[[ AVAILABLE RECORDS, beginning ]]

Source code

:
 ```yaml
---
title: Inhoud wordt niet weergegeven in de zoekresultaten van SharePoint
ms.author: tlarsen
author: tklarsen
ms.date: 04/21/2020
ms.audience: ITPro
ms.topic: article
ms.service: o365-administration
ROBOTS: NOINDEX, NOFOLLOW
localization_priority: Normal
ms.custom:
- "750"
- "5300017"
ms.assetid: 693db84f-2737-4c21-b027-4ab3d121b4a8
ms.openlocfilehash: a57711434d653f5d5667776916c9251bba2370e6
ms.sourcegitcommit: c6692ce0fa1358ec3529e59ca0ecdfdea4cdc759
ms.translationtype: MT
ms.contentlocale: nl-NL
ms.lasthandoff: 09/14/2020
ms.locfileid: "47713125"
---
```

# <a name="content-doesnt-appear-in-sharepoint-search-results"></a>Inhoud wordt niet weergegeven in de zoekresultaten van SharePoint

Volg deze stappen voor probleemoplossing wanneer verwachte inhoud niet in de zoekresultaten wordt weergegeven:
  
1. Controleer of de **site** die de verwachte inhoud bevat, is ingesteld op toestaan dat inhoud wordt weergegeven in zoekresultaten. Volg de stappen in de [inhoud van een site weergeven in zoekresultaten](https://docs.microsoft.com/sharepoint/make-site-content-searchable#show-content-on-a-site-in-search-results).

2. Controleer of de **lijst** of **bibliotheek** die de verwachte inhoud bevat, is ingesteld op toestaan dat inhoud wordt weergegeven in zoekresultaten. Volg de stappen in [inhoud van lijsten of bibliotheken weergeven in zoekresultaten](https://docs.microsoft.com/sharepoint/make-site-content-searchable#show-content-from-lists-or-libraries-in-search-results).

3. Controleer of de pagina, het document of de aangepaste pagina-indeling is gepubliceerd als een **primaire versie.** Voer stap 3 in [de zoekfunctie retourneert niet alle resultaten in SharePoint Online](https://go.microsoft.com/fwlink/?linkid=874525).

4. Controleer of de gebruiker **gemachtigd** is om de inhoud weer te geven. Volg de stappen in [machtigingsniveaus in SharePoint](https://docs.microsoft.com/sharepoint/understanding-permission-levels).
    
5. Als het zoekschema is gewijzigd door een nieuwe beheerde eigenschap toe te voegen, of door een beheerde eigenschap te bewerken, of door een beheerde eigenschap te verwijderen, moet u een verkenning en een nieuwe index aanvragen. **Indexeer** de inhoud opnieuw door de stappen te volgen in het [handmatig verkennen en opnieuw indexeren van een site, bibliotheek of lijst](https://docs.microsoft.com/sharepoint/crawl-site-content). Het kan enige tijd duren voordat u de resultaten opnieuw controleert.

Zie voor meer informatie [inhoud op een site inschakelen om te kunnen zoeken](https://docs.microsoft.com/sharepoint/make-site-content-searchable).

[[ AVAILABLE RECORDS, end ]]

Set the lines down exactly, from the first line of the records to the line where "2. Controleer of" appears, with both ends kept.

Source code

:
 ```yaml
---
title: Inhoud wordt niet weergegeven in de zoekresultaten van SharePoint
ms.author: tlarsen
author: tklarsen
ms.date: 04/21/2020
ms.audience: ITPro
ms.topic: article
ms.service: o365-administration
ROBOTS: NOINDEX, NOFOLLOW
localization_priority: Normal
ms.custom:
- "750"
- "5300017"
ms.assetid: 693db84f-2737-4c21-b027-4ab3d121b4a8
ms.openlocfilehash: a57711434d653f5d5667776916c9251bba2370e6
ms.sourcegitcommit: c6692ce0fa1358ec3529e59ca0ecdfdea4cdc759
ms.translationtype: MT
ms.contentlocale: nl-NL
ms.lasthandoff: 09/14/2020
ms.locfileid: "47713125"
---
```

# <a name="content-doesnt-appear-in-sharepoint-search-results"></a>Inhoud wordt niet weergegeven in de zoekresultaten van SharePoint

Volg deze stappen voor probleemoplossing wanneer verwachte inhoud niet in de zoekresultaten wordt weergegeven:
  
1. Controleer of de **site** die de verwachte inhoud bevat, is ingesteld op toestaan dat inhoud wordt weergegeven in zoekresultaten. Volg de stappen in de [inhoud van een site weergeven in zoekresultaten](https://docs.microsoft.com/sharepoint/make-site-content-searchable#show-content-on-a-site-in-search-results).

2. Controleer of de **lijst** of **bibliotheek** die de verwachte inhoud bevat, is ingesteld op toestaan dat inhoud wordt weergegeven in zoekresultaten. Volg de stappen in [inhoud van lijsten of bibliotheken weergeven in zoekresultaten](https://docs.microsoft.com/sharepoint/make-site-content-searchable#show-content-from-lists-or-libraries-in-search-results).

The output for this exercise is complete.